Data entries
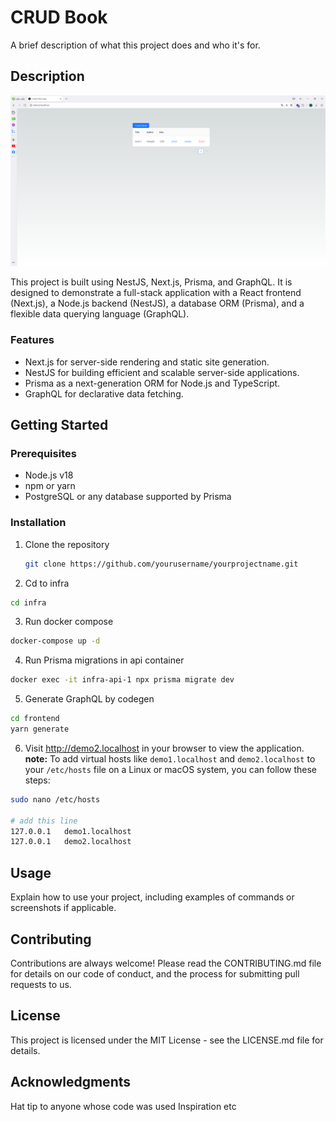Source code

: # CRUD Book

A brief description of what this project does and who it's for.

## Description

![demo](docs/images/demo.png)

This project is built using NestJS, Next.js, Prisma, and GraphQL. It is designed to demonstrate a full-stack application with a React frontend (Next.js), a Node.js backend (NestJS), a database ORM (Prisma), and a flexible data querying language (GraphQL).

### Features

- Next.js for server-side rendering and static site generation.
- NestJS for building efficient and scalable server-side applications.
- Prisma as a next-generation ORM for Node.js and TypeScript.
- GraphQL for declarative data fetching.

## Getting Started

### Prerequisites

- Node.js v18
- npm or yarn
- PostgreSQL or any database supported by Prisma

### Installation

1. Clone the repository

   ```bash
   git clone https://github.com/yourusername/yourprojectname.git
   ```

2. Cd to infra

```bash
cd infra
```

3. Run docker compose

```bash
docker-compose up -d
```

4. Run Prisma migrations in api container

```bash
docker exec -it infra-api-1 npx prisma migrate dev
```

5. Generate GraphQL by codegen

```bash
cd frontend
yarn generate
```

6. Visit http://demo2.localhost in your browser to view the application.
   **note:** To add virtual hosts like `demo1.localhost` and `demo2.localhost` to your `/etc/hosts` file on a Linux or macOS system, you can follow these steps:

```bash
sudo nano /etc/hosts

# add this line
127.0.0.1   demo1.localhost
127.0.0.1   demo2.localhost
```

## Usage

Explain how to use your project, including examples of commands or screenshots if applicable.

## Contributing

Contributions are always welcome! Please read the CONTRIBUTING.md file for details on our code of conduct, and the process for submitting pull requests to us.

## License

This project is licensed under the MIT License - see the LICENSE.md file for details.

## Acknowledgments

Hat tip to anyone whose code was used
Inspiration
etc
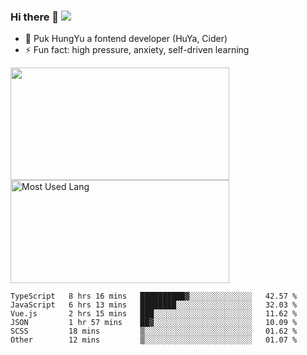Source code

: ### Hi there 👋   ![](https://komarev.com/ghpvc/?username=trojan0523&color=ff69b4&label=PV+Since+2020-1-1)

 - 🔭 Puk HungYu a fontend developer (HuYa, Cider)
 - ⚡ Fun fact: high pressure, anxiety, self-driven learning 

 <img align="left" width="350px" height="180px" src="https://github-readme-stats.vercel.app/api?username=trojan0523&show_icons=true&icon_color=199861&count_private=true" />
 
 <img width="350px" height="165px" alt="Most Used Lang" src="https://github-readme-stats.vercel.app/api/top-langs/?username=trojan0523&layout=compact"/>
 

 <!--START_SECTION:waka-->

```text
TypeScript   8 hrs 16 mins   ██████████▓░░░░░░░░░░░░░░   42.57 %
JavaScript   6 hrs 13 mins   ████████░░░░░░░░░░░░░░░░░   32.03 %
Vue.js       2 hrs 15 mins   ███░░░░░░░░░░░░░░░░░░░░░░   11.62 %
JSON         1 hr 57 mins    ██▓░░░░░░░░░░░░░░░░░░░░░░   10.09 %
SCSS         18 mins         ▒░░░░░░░░░░░░░░░░░░░░░░░░   01.62 %
Other        12 mins         ▒░░░░░░░░░░░░░░░░░░░░░░░░   01.07 %
```

<!--END_SECTION:waka-->

 
<!--
**Trojan0523/Trojan0523** is a ✨ _special_ ✨ repository because its `README.md` (this file) appears on your GitHub profile.

Here are some ideas to get you started:

- 👯 looking to collaborate on where? i don`t know
- 🤔 I’m looking for help with ...
- 💬 Ask me about ...
- 📫 How to reach me: ...
- 😄 Pronouns: ...
- ⚡ Fun fact: ...
![](https://komarev.com/ghpvc/?username=trojan0523)
-->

**AIM OF THE TASK**
Would you mind repeating the records above exactly, without the pictures?

**WRITTEN REPLY**
Source code

: # CRUD Book

A brief description of what this project does and who it's for.

## Description

![demo](docs/images/demo.png)

This project is built using NestJS, Next.js, Prisma, and GraphQL. It is designed to demonstrate a full-stack application with a React frontend (Next.js), a Node.js backend (NestJS), a database ORM (Prisma), and a flexible data querying language (GraphQL).

### Features

- Next.js for server-side rendering and static site generation.
- NestJS for building efficient and scalable server-side applications.
- Prisma as a next-generation ORM for Node.js and TypeScript.
- GraphQL for declarative data fetching.

## Getting Started

### Prerequisites

- Node.js v18
- npm or yarn
- PostgreSQL or any database supported by Prisma

### Installation

1. Clone the repository

   ```bash
   git clone https://github.com/yourusername/yourprojectname.git
   ```

2. Cd to infra

```bash
cd infra
```

3. Run docker compose

```bash
docker-compose up -d
```

4. Run Prisma migrations in api container

```bash
docker exec -it infra-api-1 npx prisma migrate dev
```

5. Generate GraphQL by codegen

```bash
cd frontend
yarn generate
```

6. Visit http://demo2.localhost in your browser to view the application.
   **note:** To add virtual hosts like `demo1.localhost` and `demo2.localhost` to your `/etc/hosts` file on a Linux or macOS system, you can follow these steps:

```bash
sudo nano /etc/hosts

# add this line
127.0.0.1   demo1.localhost
127.0.0.1   demo2.localhost
```

## Usage

Explain how to use your project, including examples of commands or screenshots if applicable.

## Contributing

Contributions are always welcome! Please read the CONTRIBUTING.md file for details on our code of conduct, and the process for submitting pull requests to us.

## License

This project is licensed under the MIT License - see the LICENSE.md file for details.

## Acknowledgments

Hat tip to anyone whose code was used
Inspiration
etc
Source code

: ### Hi there 👋   ![](https://komarev.com/ghpvc/?username=trojan0523&color=ff69b4&label=PV+Since+2020-1-1)

 - 🔭 Puk HungYu a fontend developer (HuYa, Cider)
 - ⚡ Fun fact: high pressure, anxiety, self-driven learning 

 <img align="left" width="350px" height="180px" src="https://github-readme-stats.vercel.app/api?username=trojan0523&show_icons=true&icon_color=199861&count_private=true" />
 
 <img width="350px" height="165px" alt="Most Used Lang" src="https://github-readme-stats.vercel.app/api/top-langs/?username=trojan0523&layout=compact"/>
 

 <!--START_SECTION:waka-->

```text
TypeScript   8 hrs 16 mins   ██████████▓░░░░░░░░░░░░░░   42.57 %
JavaScript   6 hrs 13 mins   ████████░░░░░░░░░░░░░░░░░   32.03 %
Vue.js       2 hrs 15 mins   ███░░░░░░░░░░░░░░░░░░░░░░   11.62 %
JSON         1 hr 57 mins    ██▓░░░░░░░░░░░░░░░░░░░░░░   10.09 %
SCSS         18 mins         ▒░░░░░░░░░░░░░░░░░░░░░░░░   01.62 %
Other        12 mins         ▒░░░░░░░░░░░░░░░░░░░░░░░░   01.07 %
```

<!--END_SECTION:waka-->

 
<!--
**Trojan0523/Trojan0523** is a ✨ _special_ ✨ repository because its `README.md` (this file) appears on your GitHub profile.

Here are some ideas to get you started:

- 👯 looking to collaborate on where? i don`t know
- 🤔 I’m looking for help with ...
- 💬 Ask me about ...
- 📫 How to reach me: ...
- 😄 Pronouns: ...
- ⚡ Fun fact: ...
![](https://komarev.com/ghpvc/?username=trojan0523)
-->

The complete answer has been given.